Statistical inference on lattices

Abstract

In many scientific disciplines, there is frequently a need to describe purely spatial interactions among objects located at the sites of a lattice. Of particular interest are the equilibrium states of physical and biological phenomena occurring simultaneously at sites in more than one dimension (e.g. ferromagnetism, crystal formation, patterns of infection). Markov random fields form a wide class of intu.-itively appealing models for spatial interaction. Binary ones have been studied extensively in statistical mechanics where they are known as Ising models. In the biological and ecological context, it is the fitting of data and analysis of given patterns which is most relevant. Statistical inference for Markov random fields is a relatively new field. In particular, Ising models are notoriously difficult to analyse and the absence of constructive characterizations has rendered Monte Carlo simulation an ineffective tool for comparing various statistical techniques.

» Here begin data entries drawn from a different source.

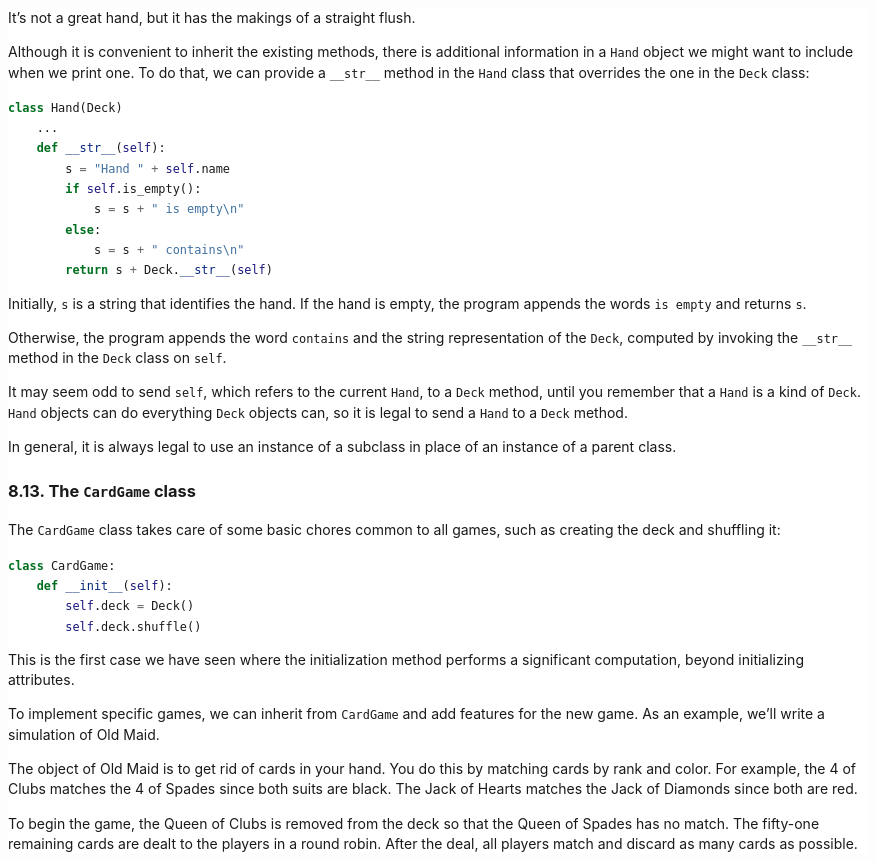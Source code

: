 It’s not a great hand, but it has the makings of a straight flush.

Although it is convenient to inherit the existing methods, there is additional information in a `Hand` object we might want to include when we print one. To do that, we can provide a `__str__` method in the `Hand` class that overrides the one in the `Deck` class:

```python
class Hand(Deck)
    ...
    def __str__(self):
        s = "Hand " + self.name
        if self.is_empty():
            s = s + " is empty\n"
        else:
            s = s + " contains\n"
        return s + Deck.__str__(self)
```

Initially, `s` is a string that identifies the hand. If the hand is empty, the program appends the words `is empty` and returns `s`.

Otherwise, the program appends the word `contains` and the string representation of the `Deck`, computed by invoking the `__str__` method in the `Deck` class on `self`.

It may seem odd to send `self`, which refers to the current `Hand`, to a `Deck` method, until you remember that a `Hand` is a kind of `Deck`. `Hand` objects can do everything `Deck` objects can, so it is legal to send a `Hand` to a `Deck` method.

In general, it is always legal to use an instance of a subclass in place of an instance of a parent class.

### 8.13. The `CardGame` class

The `CardGame` class takes care of some basic chores common to all games, such as creating the deck and shuffling it:

```python
class CardGame:
    def __init__(self):
        self.deck = Deck()
        self.deck.shuffle()
```

This is the first case we have seen where the initialization method performs a significant computation, beyond initializing attributes.

To implement specific games, we can inherit from `CardGame` and add features for the new game. As an example, we’ll write a simulation of Old Maid.

The object of Old Maid is to get rid of cards in your hand. You do this by matching cards by rank and color. For example, the 4 of Clubs matches the 4 of Spades since both suits are black. The Jack of Hearts matches the Jack of Diamonds since both are red.

To begin the game, the Queen of Clubs is removed from the deck so that the Queen of Spades has no match. The fifty-one remaining cards are dealt to the players in a round robin. After the deal, all players match and discard as many cards as possible.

This thesis provides a basis for asymptotic maximum likelihood inference for binary Markov random fields. The general method is illustrated by the detailed analysis of the classical Ising lattice with nearest neighbour interactions. However, the resulting limit theorems for this model are of considerable interest in their own right. Some rather surprising technical problems arise in connection with the application of the limit theorems. A solution is presented. Also, a class of relatively tractable Ising models, which admit constructive characterizations and direct simulation, is introduced in this thesis. The properties of these models are explored. In particular, they generally have a geometric correlation structure and contain embedded Markov chains. Moreover, they can further be used in simulation studies to compare the relative effectiveness of various methods of spatial analysis. Finally, although all the results are for binary models, the tools are useful in much wider generality. They apply, for example, to Gaussian Markov random fields as well.